Der BFH fragte den EuGH:

  1. „Ist Art. 8 Abs. 2 Buchst. d der RL 2008/9/EG, demzufolge in dem Erstattungsantrag für jeden Mitgliedstaat der Erstattung und für jede Rechnung u. a. die Nummer der Rechnung anzugeben ist, dahingehend auszulegen, dass auch die Angabe der Referenznummer einer Rechnung genügt, die als zusätzliches Ordnungskriterium neben der Rechnungsnummer auf einem Rechnungsbeleg ausgewiesen ist?
  2. Falls die vorstehende Frage zu verneinen ist: Gilt ein Erstattungsantrag, in dem statt der Rechnungsnummer die Referenznummer einer Rechnung angegeben worden ist, als formell vollständig und i. S. von Art. 15 Abs. 1 Satz 2 der RL 2008/9/EG als fristwahrend vorgelegt?
  3. Ist bei der Beantwortung der Frage 2 zu berücksichtigen, dass der nicht im Mitgliedstaat der Erstattung ansässige Steuerpflichtige aus Sicht eines verständigen Antragstellers aufgrund der Gestaltung des elektronischen Portals im Ansässigkeitsstaat und des Vordrucks des Erstattungs-Mitgliedstaats annehmen durfte, es genüge für eine ordnungsgemäße, jedenfalls formell vollständige und fristgerechte Antragstellung die Eintragung einer anderen Kennziffer als der Rechnungsnummer, um eine Zuordnung der antragsgegenständlichen Rechnung zu ermöglichen?“

Sachverhalt

Die Klägerin ist eine in Österreich ansässige Kapitalgesellschaft, deren Unternehmensgegenstand die Abwicklung von Speditions- und Frachtaufträgen ist. Sie beantragte im Oktober 2012 die Vergütung von Vorsteuern für den Zeitraum Juli bis September 2012 (Vergütungszeitraum) beim BZSt. Der Vergütungsantrag wurde dem BZSt über das von der Finanzverwaltung in Österreich eingerichtete Portal elektronisch übermittelt. Dem Antrag lagen im Wesentlichen Rechnungen einer Person A über die Lieferung von Kraftstoffen, aus denen die Klägerin den Vorsteuerabzug geltend macht, zugrunde. In der amtlichen Anlage zum Antrag war zu einzelnen Rechnungen unter den laufenden Nummern 1, 7, 12, 18, 19 und 24 in der Spalte "Beleg-Nr" nicht die in der jeweiligen Rechnung aufgeführte Rechnungsnummer, sondern eine weitere, jeweils in der Rechnung ausgewiesene und in der Buchhaltung der Klägerin erfasste Referenznummer ("Zusamf. Ref.") eingetragen. Das BZSt lehnte den Vergütungsantrag insoweit mit der Begründung ab, dass zu den Antragspositionen 1, 7, 12, 18, 19 und 24 in der Anlage zum Antrag entgegen den gesetzlichen Anforderungen nicht die auf den Rechnungen angegebenen Rechnungsnummern eingetragen worden seien.

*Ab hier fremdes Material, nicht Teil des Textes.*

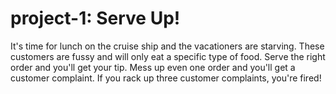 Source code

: # project-1: Serve Up!

It's time for lunch on the cruise ship and the vacationers are starving. These customers are fussy and will only eat a specific type of food. Serve the right order and you'll get your tip. Mess up even one order and you'll get a customer complaint. If you rack up three customer complaints, you're fired! 
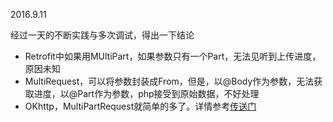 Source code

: 2016.9.11

经过一天的不断实践与多次调试，得出一下结论

* Retrofit中如果用MUltiPart，如果参数只有一个Part，无法见听到上传进度，原因未知
* MultiRequest，可以将参数封装成From，但是，以@Body作为参数，无法获取进度，以@Part作为参数，php接受到原始数据，不好处理
* OKhttp，MultiPartRequest就简单的多了。详情参考[传送门](https://github.com/Guolei1130/notes/blob/master/code/okhttp%E6%96%87%E4%BB%B6%E4%B8%8A%E4%BC%A0%E4%B8%8B%E8%BD%BD/retrofitdemo/src/main/java/com/gl/retrofitdemo/MainActivity.java)
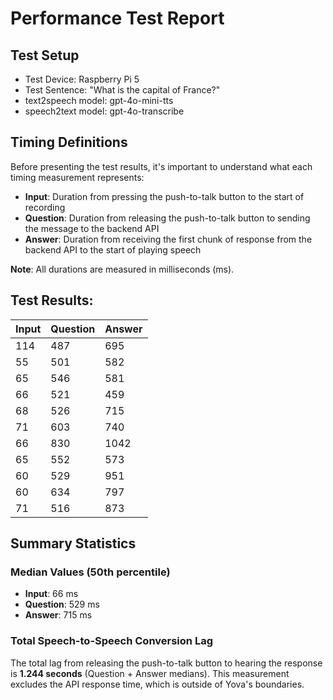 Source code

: # Performance Test Report

## Test Setup

- Test Device: Raspberry Pi 5
- Test Sentence: "What is the capital of France?"
- text2speech model: gpt-4o-mini-tts
- speech2text model: gpt-4o-transcribe

## Timing Definitions

Before presenting the test results, it's important to understand what each timing measurement represents:

- **Input**: Duration from pressing the push-to-talk button to the start of recording
- **Question**: Duration from releasing the push-to-talk button to sending the message to the backend API
- **Answer**: Duration from receiving the first chunk of response from the backend API to the start of playing speech

**Note**: All durations are measured in milliseconds (ms).

## Test Results:

| Input | Question | Answer |
|-------|----------|--------|
|   114 |      487 |    695 |
|    55 |      501 |    582 |
|    65 |      546 |    581 |
|    66 |      521 |    459 |
|    68 |      526 |    715 |
|    71 |      603 |    740 |
|    66 |      830 |   1042 |
|    65 |      552 |    573 |
|    60 |      529 |    951 |
|    60 |      634 |    797 |
|    71 |      516 |    873 |

## Summary Statistics

### Median Values (50th percentile)
- **Input**: 66 ms
- **Question**: 529 ms  
- **Answer**: 715 ms

### Total Speech-to-Speech Conversion Lag
The total lag from releasing the push-to-talk button to hearing the response is **1.244 seconds** (Question + Answer medians). This measurement excludes the API response time, which is outside of Yova's boundaries. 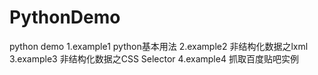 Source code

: # PythonDemo
python demo
1.example1
python基本用法
2.example2
非结构化数据之lxml
3.example3
非结构化数据之CSS Selector
4.example4
抓取百度贴吧实例
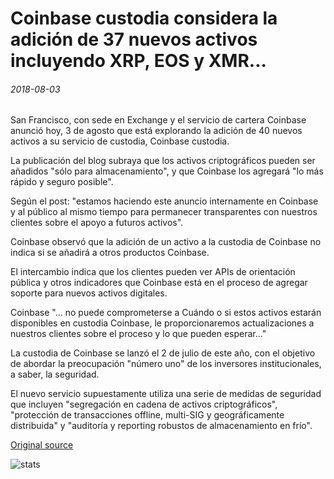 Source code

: # Coinbase custodia considera la adición de 37 nuevos activos incluyendo XRP, EOS y XMR...

###### 2018-08-03

San Francisco, con sede en Exchange y el servicio de cartera Coinbase anunció hoy, 3 de agosto que está explorando la adición de 40 nuevos activos a su servicio de custodia, Coinbase custodia.

La publicación del blog subraya que los activos criptográficos pueden ser añadidos "sólo para almacenamiento", y que Coinbase los agregará "lo más rápido y seguro posible".

Según el post: "estamos haciendo este anuncio internamente en Coinbase y al público al mismo tiempo para permanecer transparentes con nuestros clientes sobre el apoyo a futuros activos".

Coinbase observó que la adición de un activo a la custodia de Coinbase no indica si se añadirá a otros productos Coinbase.

El intercambio indica que los clientes pueden ver APIs de orientación pública y otros indicadores que Coinbase está en el proceso de agregar soporte para nuevos activos digitales.

Coinbase "... no puede comprometerse a Cuándo o si estos activos estarán disponibles en custodia Coinbase, le proporcionaremos actualizaciones a nuestros clientes sobre el proceso y lo que pueden esperar..."

La custodia de Coinbase se lanzó el 2 de julio de este año, con el objetivo de abordar la preocupación "número uno" de los inversores institucionales, a saber, la seguridad.

El nuevo servicio supuestamente utiliza una serie de medidas de seguridad que incluyen "segregación en cadena de activos criptográficos", "protección de transacciones offline, multi-SIG y geográficamente distribuida" y "auditoría y reporting robustos de almacenamiento en frío".

[Original source](https://cointelegraph.com/news/coinbase-custody-considers-addition-of-37-new-assets-including-xrp-eos-and-xmr)

![stats](https://c.statcounter.com/11760860/0/a89fa40b/1/ "stats") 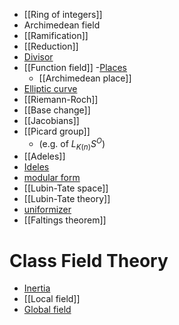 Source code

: - [[Ring of integers]]
-  Archimedean field
- [[Ramification]]
- [[Reduction]]
- [Divisor](Divisor.md)
- [[Function field]]
-[Places](place.md)
	- [[Archimedean place]]
- [Elliptic curve](Elliptic%20curve.md)
- [[Riemann-Roch]]
- [[Base change]]
- [[Jacobians]]
- [[Picard group]] 
	- (e.g. of $L_{K(n)}S^O$)
- [[Adeles]]
- [Ideles](Ideles.md)
- [modular form](modular%20form.md)
- [[Lubin-Tate space]]
- [[Lubin-Tate theory]]
- [uniformizer](uniformizer)
- [[Faltings theorem]]

# Class Field Theory

- [Inertia](Inertia.md)
- [[Local field]]
- [Global field](Global%20field)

Den Einspruch dagegen wies das BZSt zurück. Die Klägerin habe zu den streitigen Antragspositionen innerhalb der mit Ablauf des 30.09.2013 endenden Antragsfrist keinen den gesetzlichen Anforderungen entsprechenden Vorsteuervergütungsantrag vorgelegt. Eine Wiedereinsetzung in die Antragsfrist komme nicht in Betracht. Die Klägerin sei bereits mit früheren Bescheiden auf die unzureichende Angabe der Rechnungsnummer bei den von A erteilten Rechnungen hingewiesen worden. Zudem sei die Klägerin darüber informiert worden, dass die Angabe der Rechnungsnummer in der Anlage zum Antrag korrekt sein müsse.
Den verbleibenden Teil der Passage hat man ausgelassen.